5. If a multi reader multi case (MRMC) comparative effectiveness study was done, If so, what was the effect size of how much human readers improve with AI vs without AI assistance:
No MRMC study was performed or described. This device is an in vitro diagnostic (IVD) kit for immunofixation electrophoresis, not an AI-assisted diagnostic imaging device for human readers. It automates a lab procedure and provides an electropherogram for visual evaluation. The "visual evaluation" mentioned refers to lab personnel interpreting the results of the gel electrophoresis.

6. If a standalone (i.e. algorithm only without human-in-the-loop performance) was done:
Yes, effectively. This device is an IVD kit. Its performance is evaluated on its ability to process serum samples and produce an electropherogram that then is visually evaluated. The "performance data" sections (repeatability, reproducibility, comparative studies) essentially describe the standalone performance of the kit itself in consistently producing the expected analytical result (i.e., shifting the isatuximab band and allowing for accurate detection/characterization of monoclonal proteins). While the final "reading" is visual, the kit's function is mechanistic/chemical, not algorithmic interpretation requiring human oversight in the AI sense.
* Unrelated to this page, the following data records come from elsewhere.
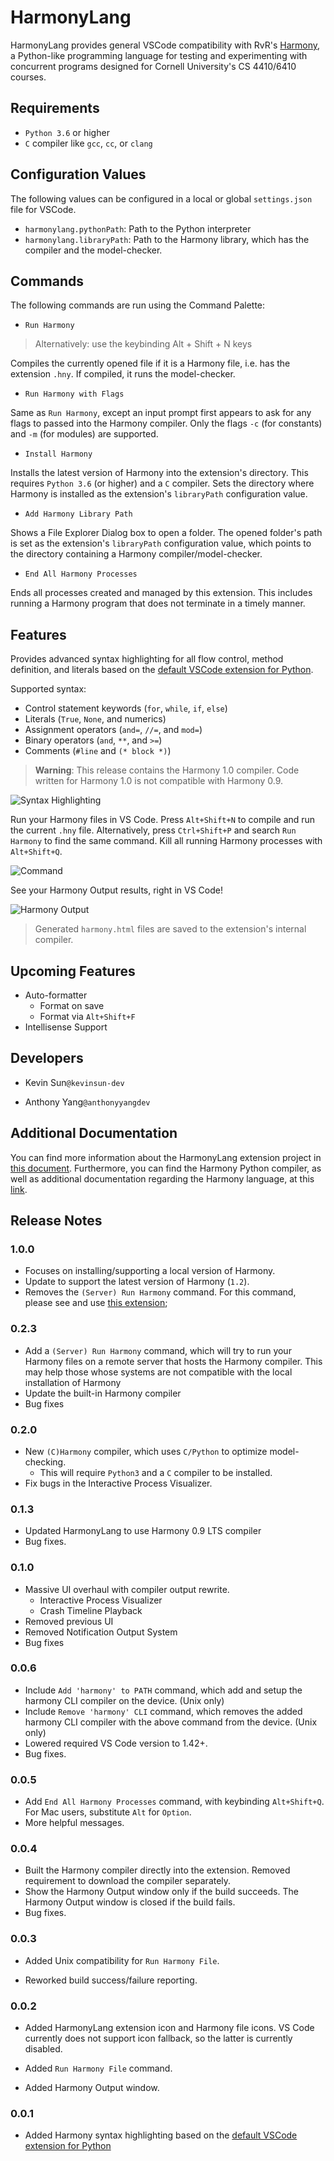 # HarmonyLang

HarmonyLang provides general VSCode compatibility with RvR's [Harmony](http://harmony.cs.cornell.edu), a Python-like programming language for testing and experimenting with concurrent programs designed for Cornell University's CS 4410/6410 courses.

## Requirements

- `Python 3.6` or higher
- `C` compiler like `gcc`, `cc`, or `clang`

## Configuration Values

The following values can be configured in a local or global `settings.json` file for VSCode.

- `harmonylang.pythonPath`: Path to the Python interpreter
- `harmonylang.libraryPath`: Path to the Harmony library, which has the compiler and the model-checker.

## Commands

The following commands are run using the Command Palette:

- `Run Harmony`

> Alternatively: use the keybinding Alt + Shift + N keys

Compiles the currently opened file if it is a Harmony file, i.e. has the extension `.hny`. If compiled, it runs the model-checker.

- `Run Harmony with Flags`

Same as `Run Harmony`, except an input prompt first appears to ask for any flags to passed into the Harmony compiler. Only the flags `-c` (for constants) and `-m` (for modules) are supported.

- `Install Harmony`

Installs the latest version of Harmony into the extension's directory. This requires `Python 3.6` (or higher) and a `C` compiler. Sets the directory where Harmony is installed as the extension's `libraryPath` configuration value.

- `Add Harmony Library Path`

Shows a File Explorer Dialog box to open a folder. The opened folder's path is set as the extension's `libraryPath` configuration value, which points to the directory containing a Harmony compiler/model-checker.

- `End All Harmony Processes`

Ends all processes created and managed by this extension. This includes running a Harmony program that does not terminate in a timely manner.

## Features

Provides advanced syntax highlighting for all flow control, method definition, and literals based on the [default VSCode extension for Python](https://github.com/microsoft/vscode).

Supported syntax:

- Control statement keywords (`for`, `while`, `if`, `else`)
- Literals (`True`, `None`, and numerics)
- Assignment operators (`and=`, `//=`, and `mod=`)
- Binary operators (`and`, `**`, and `>=`)
- Comments (`#line` and `(* block *)`)

> **Warning**: This release contains the Harmony 1.0 compiler. Code written for Harmony 1.0 is not compatible with Harmony 0.9.

![Syntax Highlighting](images/syntax-example.png)

Run your Harmony files in VS Code. Press `Alt+Shift+N` to compile and run the current `.hny` file. Alternatively, press `Ctrl+Shift+P` and search `Run Harmony` to find the same command. Kill all running Harmony processes with `Alt+Shift+Q`.

![Command](images/command-example.png)

See your Harmony Output results, right in VS Code!

![Harmony Output](images/build-example.jpg)

> Generated `harmony.html` files are saved to the extension's internal compiler.

## Upcoming Features

- Auto-formatter
  - Format on save
  - Format via `Alt+Shift+F`
- Intellisense Support

## Developers

- Kevin Sun`@kevinsun-dev`

- Anthony Yang`@anthonyyangdev`

## Additional Documentation

You can find more information about the HarmonyLang extension project in [this document](https://docs.google.com/document/d/16pO-tNLfNebIAuqb_vy_z0dJyIFX_Nb-xYDXRfMqOfE/edit?usp=sharing). Furthermore, you can find the Harmony Python compiler, as well as additional documentation regarding the Harmony language, at this [link](http://harmony.cs.cornell.edu).

## Release Notes

### 1.0.0

- Focuses on installing/supporting a local version of Harmony.
- Update to support the latest version of Harmony (`1.2`).
- Removes the `(Server) Run Harmony` command. For this command, please see and use [this extension](https://marketplace.visualstudio.com/items?itemName=kevinsun-dev-cornell.harmonylang-lite);

### 0.2.3

- Add a `(Server) Run Harmony` command, which will try to run your Harmony files on a remote server that hosts the Harmony compiler. This may help those whose systems are not compatible with the local installation of Harmony
- Update the built-in Harmony compiler
- Bug fixes

### 0.2.0

- New `(C)Harmony` compiler, which uses `C/Python` to optimize model-checking.
  - This will require `Python3` and a `C` compiler to be installed.
- Fix bugs in the Interactive Process Visualizer.

### 0.1.3

- Updated HarmonyLang to use Harmony 0.9 LTS compiler
- Bug fixes.

### 0.1.0

- Massive UI overhaul with compiler output rewrite.
  - Interactive Process Visualizer
  - Crash Timeline Playback
- Removed previous UI
- Removed Notification Output System
- Bug fixes

### 0.0.6

- Include `Add 'harmony' to PATH` command, which add and setup the harmony CLI compiler on the device. (Unix only)
- Include `Remove 'harmony' CLI` command, which removes the added harmony CLI compiler with the above command from the device. (Unix only)
- Lowered required VS Code version to 1.42+.
- Bug fixes.

### 0.0.5

- Add `End All Harmony Processes` command, with keybinding `Alt+Shift+Q`. For Mac users, substitute `Alt` for `Option`.
- More helpful messages.

### 0.0.4

- Built the Harmony compiler directly into the extension. Removed requirement to download the compiler separately.
- Show the Harmony Output window only if the build succeeds. The Harmony Output window is closed if the build fails.
- Bug fixes.

### 0.0.3

- Added Unix compatibility for `Run Harmony File`.

- Reworked build success/failure reporting.

### 0.0.2

- Added HarmonyLang extension icon and Harmony file icons. VS Code currently does not support icon fallback, so the latter is currently disabled.

- Added `Run Harmony File` command.

- Added Harmony Output window.

### 0.0.1

- Added Harmony syntax highlighting based on the [default VSCode extension for Python](https://github.com/microsoft/vscode)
7. The type of ground truth used (expert consensus, pathology, outcomes data, etc.):
The ground truth appears to be based on the presence and characterization of monoclonal proteins in serum samples, determined by standard laboratory methods and potentially confirmed by expert consensus in a clinical laboratory setting. For the comparative studies, samples were characterized as "normal" or "abnormal with monoclonal components," implying a reference standard or pre-established truth for each sample type. The "native" samples and "spiked" samples with isatuximab served as a form of ground truth for evaluating the device's ability to differentiate between intrinsic monoclonal proteins and isatuximab interference.

8. The sample size for the training set:
Not applicable/Not specified. This is an in vitro diagnostic (IVD) kit, not a machine learning or AI-based device that typically requires a separate "training set" for model development. The development process for such a kit involves chemical and biochemical optimization rather than data-driven learning.

9. How the ground truth for the training set was established:
As above, not applicable. The device is a wet-lab kit, not an AI algorithm.